What should you transcribe? Every line from the top of the records below through the line with "## Idea on in the process", exactly, and no pictures.

(Stored items)
::::::
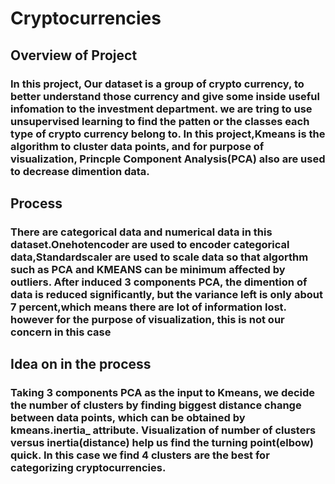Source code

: # Cryptocurrencies
## Overview of Project
### In this project, Our dataset is a group of crypto currency, to better understand those currency and give some inside useful infomation to the investment department. we are tring to use unsupervised learning to find the patten or the classes each type of crypto currency belong to. In this project,Kmeans is the algorithm to cluster data points, and for purpose of visualization, Princple Component Analysis(PCA) also are used to decrease dimention data.

## Process
### There are categorical data and numerical data in this dataset.Onehotencoder are used to encoder categorical data,Standardscaler are used to scale data so that algorthm such as PCA and KMEANS can be minimum affected by outliers. After induced 3 components PCA, the dimention of data is reduced significantly, but the variance left is only about 7 percent,which means there are lot of information lost. however for the purpose of visualization, this is not our concern in this case 

## Idea on in the process
### Taking 3 components PCA as the input to Kmeans, we decide the number of clusters by finding biggest distance change between data points, which can be obtained by kmeans.inertia_ attribute. Visualization of number of clusters versus inertia(distance) help us find the turning point(elbow) quick. In this case we find 4 clusters are the best for categorizing cryptocurrencies.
::::::
| Result of the exercise |
Source code

: # Cryptocurrencies
## Overview of Project
### In this project, Our dataset is a group of crypto currency, to better understand those currency and give some inside useful infomation to the investment department. we are tring to use unsupervised learning to find the patten or the classes each type of crypto currency belong to. In this project,Kmeans is the algorithm to cluster data points, and for purpose of visualization, Princple Component Analysis(PCA) also are used to decrease dimention data.

## Process
### There are categorical data and numerical data in this dataset.Onehotencoder are used to encoder categorical data,Standardscaler are used to scale data so that algorthm such as PCA and KMEANS can be minimum affected by outliers. After induced 3 components PCA, the dimention of data is reduced significantly, but the variance left is only about 7 percent,which means there are lot of information lost. however for the purpose of visualization, this is not our concern in this case 

## Idea on in the process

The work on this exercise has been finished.